Christopher Plummer: Shakespearean actor who disliked his best known role
Christopher Plummer was one of the most distinguished post-war Shakespearean actors, but was best known for his portrayal of Captain von Trapp in The Sound Of Music.
His career spanned more than seven decades during which he played many substantial roles in film, television and theatre, including most of the major Shakespearean parts, picking up many awards along the way.
Despite his huge success in The Sound Of Music it was a musical he did not like.
He had been known to describe it as The Sound Of Mucus.
More recently he was nominated for an Oscar for his turn in Sir Ridley Scott’s All The Money In The World, in which he replaced the disgraced Kevin Spacey in the role of J Paul Getty.
Amongst the most decorated in his field, Plummer won an Oscar, two Primetime Emmys, two Tony Awards, a Golden Globe, a Screen Actors Guild Award and a Bafta.
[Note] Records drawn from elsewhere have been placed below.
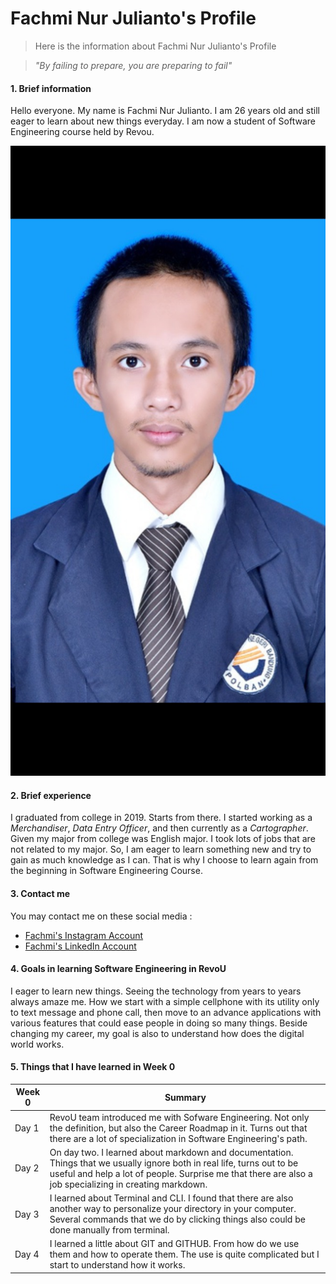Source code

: # Fachmi Nur Julianto's Profile

> Here is the information about Fachmi Nur Julianto's Profile

> *"By failing to prepare, you are preparing to fail"*

#### 1. Brief information
Hello everyone. My name is Fachmi Nur Julianto. I am 26 years old and still eager to learn about new things everyday. I am now a student of Software Engineering course held by Revou. 

![Photo](PasFoto.jpeg)

#### 2. Brief experience

I graduated from college in 2019. Starts from there. I started working as a *Merchandiser*, *Data Entry Officer*, and then currently as a *Cartographer*. Given my major from college was English major. I took lots of jobs that are not related to my major. So, I am eager to learn something new and try to gain as much knowledge as I can. That is why I choose to learn again from the beginning in Software Engineering Course.

#### 3. Contact me

You may contact me on these social media : 
- [Fachmi's Instagram Account](https://www.instagram.com/fachmi_nur/)
- [Fachmi's LinkedIn Account](https://www.linkedin.com/in/fachmi-nur-7383b7195/)


#### 4. Goals in learning Software Engineering in RevoU

I eager to learn new things. Seeing the technology from years to years always amaze me. How we start with a simple cellphone with its utility only to text message and phone call, then move to an advance applications with various features that could ease people in doing so many things. Beside changing my career, my goal is also to understand how does the digital world works. 



#### 5. Things that I have learned in Week 0

|  Week 0  |  Summary  |
|-------   |---------  |
|Day 1|  RevoU team introduced me with Sofware Engineering. Not only the definition, but also the Career Roadmap in it. Turns out that there are a lot of specialization in Software Engineering's path.| 
|Day 2| On day two. I learned about markdown and documentation. Things that we usually ignore both in real life, turns out to be useful and help a lot of people. Surprise me that there are also a job specializing in creating markdown.          |
|Day 3| I learned about Terminal and CLI. I found that there are also another way to personalize your directory in your computer. Several commands that we do by clicking things also could be done manually from terminal.           |
|Day 4|I learned a little about GIT and GITHUB. From how do we use them and how to operate them. The use is quite complicated but I start to understand how it works.|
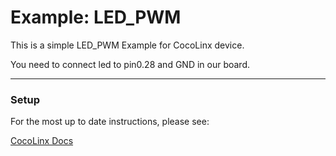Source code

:  # Example: LED_PWM

This is a simple LED_PWM Example for CocoLinx device.

You need to connect led to pin0.28 and GND in our board.

-----
### Setup
For the most up to date instructions, please see:

[CocoLinx Docs]()

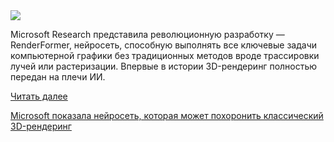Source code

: <!--2025-09-11 14:51:25-->
<div class="yb">
  <div class="rss habr"><img src="https://habrastorage.org/getpro/habr/upload_files/b26/658/e76/b26658e7615aa23a74c3f0db584eb15a.png" /><p>Microsoft Research представила революционную разработку — RenderFormer, нейросеть, способную выполнять все ключевые задачи компьютерной графики без традиционных методов вроде трассировки лучей или растеризации. Впервые в истории 3D-рендеринг полностью передан на плечи ИИ.  </p> <a href="https://habr.com/ru/articles/946128/#habracut">Читать далее</a> <p class="titl"><a href="https://habr.com/ru/companies/bothub/news/946128/?utm_source=habrahabr&utm_medium=rss&utm_campaign=946128">Microsoft показала нейросеть, которая может похоронить классический 3D-рендеринг</a></p></div>
</div>
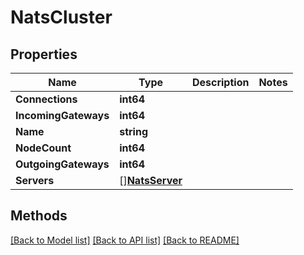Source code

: # NatsCluster

## Properties

Name | Type | Description | Notes
------------ | ------------- | ------------- | -------------
**Connections** | **int64** |  | 
**IncomingGateways** | **int64** |  | 
**Name** | **string** |  | 
**NodeCount** | **int64** |  | 
**OutgoingGateways** | **int64** |  | 
**Servers** | [][**NatsServer**](NatsServer.md) |  | 

## Methods


[[Back to Model list]](../README.md#documentation-for-models) [[Back to API list]](../README.md#documentation-for-api-endpoints) [[Back to README]](../README.md)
Arthur Christopher Orme Plummer was born in Toronto on December 13 1929.
He studied to become a concert pianist but soon developed a love for the theatre.
It was in Montreal that he began his professional career on stage and on the radio, both in French and English.
He then went on to star in many prize-winning productions on Broadway and in London’s West End, including the title role in the musical Cyrano for which he was awarded his first Tony.
Plummer was also a leading member of Britain’s National Theatre under Sir Laurence Olivier, and the Royal Shakespearean Company under Sir Peter Hall, where he won the London Evening Standard Best Actor award.
In its formative years, he played at the Stratford Festival of Canada.
His performance as King Lear garnered him his sixth Tony award.
His screen career began in 1958, and his film credits included The Man Who Would Be King, Battle of Britain, Waterloo, Malcolm X, Star Trek VI and Murder By Decree.
Plummer made more than 100 television appearances, including the Emmy-winning BBC production Hamlet at Elsinore, and a host of other award-winning productions.
His versatility knew no bounds, having also written for the stage, screen and concert hall.
He was the co-arranger of Shakespeare’s Henry V as a concert piece.
He performed it and other works with the New York Philharmonic and Symphony orchestras at venues throughout Britain, the United States and Canada.
Plummer was inducted into the American Theatre’s Hall of Fame in 1986 and into Canada’s Walk of Fame in 1997.
He won the Oscar for best supporting actor at the age of 82 for Beginners in 2010, becoming the oldest person to win an acting award.
However, it was his performance as frugal billionaire J Paul Getty in Sir Ridley Scott’s All The Money In The World that earned him the greatest plaudits in his final years.
Plummer was signed up to replace Spacey, who had become embroiled in Hollywood’s sexual harassment and abuse scandal, in hastily organised re-shoots costing millions less than two months before the film’s world premiere.
He received an Oscar nod at the age of 88, making him the oldest person to be nominated in an acting category.
At the age of 89, he appeared in a leading role in Departure, a 2019 Canadian-British TV series about the disappearance of a trans-Atlantic flight.
Among his final big screen roles was murder mystery Knives Out in which he played Harlan Thrombey, the patriarch of a wealthy, dysfunctional family, opposite Daniel Craig’s private detective.
He is survived by his third wife, Elaine Taylor, whom he married in 1970, and his actress daughter Amanda Plummer, from his first marriage to actress Tammy Grimes.